Source: Coveo.AbstractLayer
Causes
When a system doesn’t detect activity for a certain number of minutes, it automatically shuts down. This can also happen while installing software and not completing the required steps in time.
Platform Issues
They’re the most common cause of inactivity timeout. The platform usually bugs when you send an invalid document to the index. It might be a PDF that doesn’t have an assigned user or owner, is locked, fails to open, etc. They’re easy to diagnose , since they display error codes (Error_code), like CORRUPTED_DOCUMENT. The index basically tries to protect itself and the platform from corrupted, potentially dangerous data (a document carrying viruses, for example).
Permission Issues
Some permissions might not send, or some documents might hold bad permissions. When a document is pushed into the Sitecore Source, it needs to hold the matching permission. Permissions identified on the item as X but in the Coveo index as Y, although they virtually are the same, don’t have matching names, and therefore won’t be recognized by the Sitecore source. The document will be left with an unknown permission, which prevents its indexing after the push.
If you send an item into the Sitecore Source, but the users/permissions don’t follow, you will run into inactivity timeout because the rebuild will have failed. The rebuild process will have failed because there will be one or more documents without a known user. The next section links you to page that explains you how to solve that problem.
Number of Items and Reset Issues
Uploading many items in Sitecore can also slow down the rebuild process, as there’s a maximum number of items and/or security identities that may be pushed each hour. If you want to push many items into the Sitecore source, the rebuild will take longer to conclude. However, if you’re using an older version of Coveo for Sitecore, you might run into an inactivity timeout. Improvements have been made to more recent versions, and you’re encouraged to upgrade to the most recent one.
However, cases of interruption related to the number of items are very rare. What’s most likely to cause an interruption is the timer refreshing if the upload process detects change in the number of documents.
Time | Number of documents processed | Timer state |
---|---|---|
11h05 | 0/100 | 0 |
11h10 | 10/100 | 5 minutes, reset at 0 |
11h15 | 10/100 | 10 minutes, no change |
12h05 | 10/100 | 55 minutes, no change |
12h10 |
10/100 Or, if there's change: 11/100 (which means that next inactivity timeout will occur at 13h10, unless there's change) |
1 hour, inactivity, reset at 0 |
Query Issues
The step Waiting for documents to be searchable failed because although documents were pushed correctly, the query couldn’t find them. The reason to this failure is usually that the user executing the query doesn’t have the right to see some indexed documents. Invalid permissions trigger security issues in the rebuilt process, which might cause it to fail.
If written on an item that a user is allowed to view it, but doesn’t actually own this permission, the rebuild will interrupt itself before indexing the documents.
Resolution
To solve the problem of non-completed indexing, restart the rebuild. If the numbers of committed and expected documents even out, you will want to test the rebuild by looking up random items in the Coveo indexes. If you search for an old document, it shouldn’t exist in the indexes anymore, while an item pulled from Coveo for Sitecore to the platform should be indexed.

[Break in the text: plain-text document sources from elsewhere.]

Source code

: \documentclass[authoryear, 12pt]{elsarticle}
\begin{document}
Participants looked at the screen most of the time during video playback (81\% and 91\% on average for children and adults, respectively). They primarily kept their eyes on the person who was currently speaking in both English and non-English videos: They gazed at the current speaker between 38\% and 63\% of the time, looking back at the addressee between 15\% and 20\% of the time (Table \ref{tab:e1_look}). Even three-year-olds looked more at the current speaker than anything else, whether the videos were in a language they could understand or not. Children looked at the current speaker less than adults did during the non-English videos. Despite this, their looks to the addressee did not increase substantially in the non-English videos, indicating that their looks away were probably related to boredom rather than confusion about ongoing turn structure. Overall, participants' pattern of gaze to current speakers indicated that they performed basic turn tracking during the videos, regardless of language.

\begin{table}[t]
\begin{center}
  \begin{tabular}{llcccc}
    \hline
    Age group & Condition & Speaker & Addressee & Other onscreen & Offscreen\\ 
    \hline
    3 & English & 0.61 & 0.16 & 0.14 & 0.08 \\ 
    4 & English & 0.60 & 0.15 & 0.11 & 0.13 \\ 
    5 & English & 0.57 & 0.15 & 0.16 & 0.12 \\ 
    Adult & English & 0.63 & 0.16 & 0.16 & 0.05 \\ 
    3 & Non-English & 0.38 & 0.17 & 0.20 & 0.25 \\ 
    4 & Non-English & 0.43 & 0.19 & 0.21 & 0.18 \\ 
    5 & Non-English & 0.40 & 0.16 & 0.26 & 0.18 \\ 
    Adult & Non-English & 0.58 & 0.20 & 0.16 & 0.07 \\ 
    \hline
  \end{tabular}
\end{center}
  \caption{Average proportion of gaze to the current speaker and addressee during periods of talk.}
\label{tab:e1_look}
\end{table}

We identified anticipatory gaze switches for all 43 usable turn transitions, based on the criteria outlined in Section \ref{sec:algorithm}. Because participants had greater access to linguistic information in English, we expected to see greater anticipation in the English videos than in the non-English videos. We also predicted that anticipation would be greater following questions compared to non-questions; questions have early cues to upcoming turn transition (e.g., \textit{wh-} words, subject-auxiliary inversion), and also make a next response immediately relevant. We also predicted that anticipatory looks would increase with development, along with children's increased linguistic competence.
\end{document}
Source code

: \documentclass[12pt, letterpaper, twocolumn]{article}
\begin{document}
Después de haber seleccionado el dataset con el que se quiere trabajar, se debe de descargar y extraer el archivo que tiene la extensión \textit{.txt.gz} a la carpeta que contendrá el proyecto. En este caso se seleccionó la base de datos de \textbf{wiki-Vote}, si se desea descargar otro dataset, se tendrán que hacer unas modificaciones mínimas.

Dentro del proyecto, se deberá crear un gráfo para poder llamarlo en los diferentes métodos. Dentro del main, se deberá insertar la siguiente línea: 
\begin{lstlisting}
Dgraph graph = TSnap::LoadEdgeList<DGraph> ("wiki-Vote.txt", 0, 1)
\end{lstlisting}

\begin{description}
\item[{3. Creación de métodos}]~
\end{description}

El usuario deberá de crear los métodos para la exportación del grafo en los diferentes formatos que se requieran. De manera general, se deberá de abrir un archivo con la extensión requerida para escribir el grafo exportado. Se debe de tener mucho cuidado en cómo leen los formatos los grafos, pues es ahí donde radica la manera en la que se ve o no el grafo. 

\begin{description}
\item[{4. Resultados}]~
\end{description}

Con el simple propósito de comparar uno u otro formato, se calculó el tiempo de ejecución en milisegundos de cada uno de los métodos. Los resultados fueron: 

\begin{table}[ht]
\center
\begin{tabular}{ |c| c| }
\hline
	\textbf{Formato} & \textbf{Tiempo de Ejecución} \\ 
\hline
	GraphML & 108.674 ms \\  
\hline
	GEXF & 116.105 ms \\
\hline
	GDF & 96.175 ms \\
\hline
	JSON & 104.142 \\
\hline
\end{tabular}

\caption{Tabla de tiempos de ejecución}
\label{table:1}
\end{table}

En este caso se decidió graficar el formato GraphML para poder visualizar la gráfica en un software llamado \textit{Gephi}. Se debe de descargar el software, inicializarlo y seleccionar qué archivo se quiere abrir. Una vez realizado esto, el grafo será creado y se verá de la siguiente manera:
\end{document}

If this doesn’t work, identify the possible cause and apply one of the following solutions.
Platform Issues
Look up which documents are broken and either remove them from the platform, or fix their issue.
Security Issues
Most problems related to users, groups and permissions associated to pushed items can be validated directly in the “Content Security” tab in the Cloud Administration Console.
Number of Items and Reset Issues
To avoid problems with permissions related to a large number of documents, make sure you’re using the Push API batch process, which compresses items before processing them.
Query Issues
To understand the problem related to a failed query, see if indexed dates on indexed documents were updated during the rebuild. If yes, the rebuild is simply still running.